You can also install the Python packages using pip:

pip install biopython pysam jinja2 weasyprint matplotlib seaborn pandas scipy plotly statsmodels numpy

Configuration

The tool uses a config.json file for various settings, including the number of threads to use for minimap2 and samtools.

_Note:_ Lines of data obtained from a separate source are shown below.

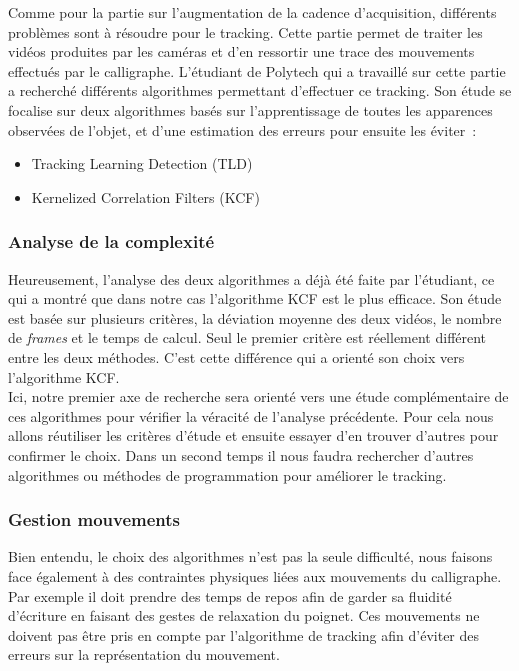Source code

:Comme pour la partie sur l'augmentation de la cadence d'acqui\-si\-tion, dif\-fé\-rents problèmes sont à résoudre pour le tracking. Cette partie permet de traiter les vidéos produites par les caméras et d'en ressortir une trace des mouvements effectués par le calligraphe. L'étudiant de Polytech qui a travaillé sur cette partie a recherché différents algorithmes permettant d'effectuer ce tracking. Son étude se focalise sur deux algorithmes basés sur l'apprentissage de toutes les apparences observées de l'objet, et d'une estimation des erreurs pour ensuite les éviter~:

\begin{itemize}

\item Tracking Learning Detection (TLD)

\item Kernelized Correlation Filters (KCF)

\end{itemize}

  
\subsubsection{Analyse de la complexité}

Heureusement, l'analyse des deux algorithmes a déjà été faite par l'é\-tu\-diant, ce qui a montré que dans notre cas l'al\-go\-ri\-thme KCF est le plus efficace. Son étude est basée sur plusieurs critères, la déviation moyenne des deux vidéos, le nombre de \textit{frames} et le temps de calcul. Seul le premier critère est réellement différent entre les deux méthodes. C'est cette différence qui a orienté son choix vers l'algorithme KCF. \\

Ici, notre premier axe de recherche sera orienté vers une étude complémentaire de ces algorithmes pour vérifier la véracité de l'analyse précédente. Pour cela nous allons réutiliser les critères d'étude et ensuite essayer d'en trouver d'autres pour confirmer le choix. Dans un second temps il nous faudra rechercher d'autres algorithmes ou méthodes de programmation pour améliorer le tracking.

\subsubsection{Gestion mouvements}

Bien entendu, le choix des algorithmes n'est pas la seule difficulté, nous faisons face également à des contraintes physiques liées aux mouvements du calligraphe. Par exemple il doit prendre des temps de repos afin de garder sa fluidité d'écriture en faisant des gestes de relaxation du poignet. Ces mouvements ne doivent pas être pris en compte par l'algorithme de tracking afin d'éviter des erreurs sur la représentation du mouvement. \\

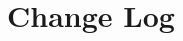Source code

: \documentclass[9pt, openany]{extbook}
\begin{document}











\appendix

\chapter{Change Log}
\label{changelog}
\end{document}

Below is an example configuration snippet:

{
  "alignment": {
    "minimap2_threads": 8,
    "samtools_threads": 4
  },
  "indexing": {
    "minimap2_options": ["-d"],
    "samtools_options": []
  },
  ...
}

Usage

plasmicheck provides a command-line interface with the following commands:

Run the Full Pipeline

plasmicheck pipeline <human_fasta> <plasmid_files> <sequencing_files> <output_folder> [--keep_intermediate] [--shift_bases <shift_bases>] [--generate_shifted] [--overwrite] [--padding <padding>] [--threshold <threshold>]

Convert GenBank Files to FASTA

plasmicheck convert <input_file> <output_file> [--shift_bases <shift_bases>] [--generate_shifted] [--overwrite]

Create Minimap2 and Samtools Indexes for a FASTA File

plasmicheck index <fasta_file> [--overwrite]

Align Reads to References

plasmicheck align <reference_index> <input_file> <output_bam> <alignment_type> [--fastq2 <fastq2>]

Compare Alignments and Assign Reads

plasmicheck compare <plasmid_bam> <human_bam> <output_basename> [--threshold <threshold>]

Perform Spliced Alignment and Extract Human Reference Regions

plasmicheck spliced <output_fasta> <human_index> <plasmid_fasta> <output_bam> [--human_fasta <human_fasta>] [--padding <padding>]

Generate a Report

plasmicheck report <reads_assignment_file> <summary_file> <output_folder> [--threshold <threshold>]

Generate Summary Reports for Multiple Samples and Plasmids

plasmicheck summary_reports -i <input_dir> -o <output_dir> [--threshold <threshold>]

Example Usage

Here is an example workflow using plasmicheck:

  1. Convert GenBank files to FASTA:

    plasmicheck convert ./genbank_files/plasmid.gb ./fasta_files/plasmid.fasta
  2. Create Minimap2 and Samtools indexes:

    plasmicheck index ./fasta_files/plasmid.fasta --overwrite
    plasmicheck index ./fasta_files/human.fasta --overwrite
  3. Align reads to plasmid and human references:

    plasmicheck align ./indexes/plasmid_index.mmi ./indexes/human_index.mmi ./reads/sample_R1.fastq.gz ./reads/sample_R2.fastq.gz ./alignments/plasmid_aligned.bam ./alignments/human_aligned.bam
  4. Compare alignments and assign reads:

    plasmicheck compare ./alignments/plasmid_aligned.bam ./alignments/human_aligned.bam ./results/read_assignments
  5. Run the full pipeline:

    plasmicheck pipeline ./reference/GRCh38/GCA_000001405.15_GRCh38_no_alt_analysis_set.fna ./reference/plasmid/pcdna5_cacna1h_genbank.gb ./data/APA19-N.merged.dedup.bqsr.apa-genes.bam ./output/ --threshold 0.8
  6. Generate a report:

    plasmicheck report ./output/APA19-N.merged.dedup.bqsr.apa-genes/pcdna5_cacna1h_genbank/comparison_result.reads_assignment.tsv ./output/APA19-N.merged.dedup.bqsr.apa-genes/pcdna5_cacna1h_genbank/comparison_result.summary.tsv ./output/
  7. Generate summary reports:

    plasmicheck summary_reports -i ./output/ -o ./summary/ --threshold 0.8

Pipeline Diagram

graph TD
    A[GenBank File] -->|convert_gb_to_fasta.py| B[FASTA File]
    B -->|create_indexes.py| C[Plasmid Index]
    D[Human FASTA File] -->|create_indexes.py| E[Human Index]
    E -->|spliced_alignment.py| F[Spliced BAM]
    F -->|extract_human_reference.py| G[Spliced Human FASTA]
    G -->|create_indexes.py| H[Spliced Human Index]
    C -->|align_reads.py| I[Plasmid BAM]
    H -->|align_reads.py| J[Spliced Human BAM]
    I -->|compare_alignments.py| K[Comparison Result]
    J -->|compare_alignments.py| K
    K -->|generate_report.py| L[HTML/PDF Report]

License

This project is licensed under the MIT License.